A tipicidade
- A)preterdolosa enseja um crime qualificado pelo resultado em que o tipo-base é doloso e o resultado qualificador é culposo.
Certa: descreve corretamente o crime preterdoloso, com dolo no tipo-base e culpa no resultado agravador.
- B)é excluída toda vez que se verificar o erro de proibição inevitável.
Errada: o erro de proibição inevitável exclui a culpabilidade, e não a tipicidade.
- C)material é incompatível com a contravenção penal, dada sua menor gravidade e a fragmentariedade do direito penal.
Errada: a tipicidade material não é incompatível, em tese, com contravenções penais.

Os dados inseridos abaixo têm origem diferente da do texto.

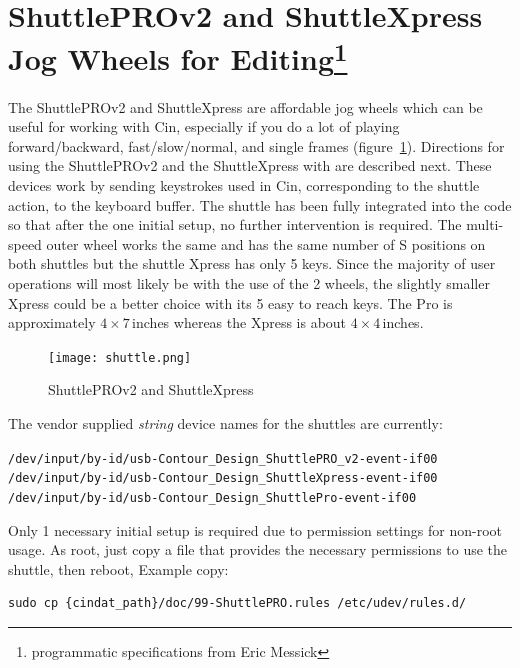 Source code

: \section[ShuttlePROv2 and ShuttleXpress Jog Wheels for Editing]{ShuttlePROv2 and ShuttleXpress Jog Wheels for Editing\protect\footnote{programmatic specifications from Eric Messick}}%
\label{sec:shuttle_jog_wheels_editing}

The ShuttlePROv2 and ShuttleXpress are affordable jog wheels which
can be useful for working with Cin, especially if you do a lot of
playing forward/backward, fast/slow/normal, and single frames
(figure~\ref{fig:shuttle}).
%
Directions for using the ShuttlePROv2 and the ShuttleXpress with
\CGG{} are described next. These devices work by sending keystrokes
used in Cin, corresponding to the shuttle action, to the keyboard
buffer. The shuttle has been fully integrated into the \CGG{} code
so that after the one initial setup, no further intervention is
required.  The multi-speed outer wheel works the same and has the
same number of S positions on both shuttles but the shuttle Xpress
has only 5 keys.  Since the majority of user operations will most
likely be with the use of the 2 wheels, the slightly smaller Xpress
could be a better choice with its 5 easy to reach keys.  The Pro is
approximately $4\times7$\,inches whereas the Xpress is about
$4\times4$\,inches.

\begin{figure}[htpb]
  \centering
  \texttt{[image: shuttle.png]}
  \caption{ShuttlePROv2 and ShuttleXpress}
  \label{fig:shuttle}
\end{figure}

The vendor supplied \textit{string} device names for the shuttles
are currently:

\texttt{/dev/input/by-id/usb-Contour\_Design\_ShuttlePRO\_v2-event-if00}\\
\texttt{/dev/input/by-id/usb-Contour\_Design\_ShuttleXpress-event-if00}\\
\texttt{/dev/input/by-id/usb-Contour\_Design\_ShuttlePro-event-if00}

Only 1 necessary initial setup is required due to permission
settings for non-root usage. As root, just copy a file that provides
the necessary permissions to use the shuttle, then reboot, Example
copy:

\begin{lstlisting}[style=sh]
sudo cp {cindat_path}/doc/99-ShuttlePRO.rules /etc/udev/rules.d/
\end{lstlisting}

- D)na conformação do funcionalismo é avalorada para constituir garantia de restrição do âmbito de punição.
Errada: no funcionalismo, a tipicidade é lida de forma valorativa e restritiva, mas a frase está conceitualmente imprecisa.
- E)material é a adequação da conduta à norma incriminadora configurando um mecanismo de subsunção.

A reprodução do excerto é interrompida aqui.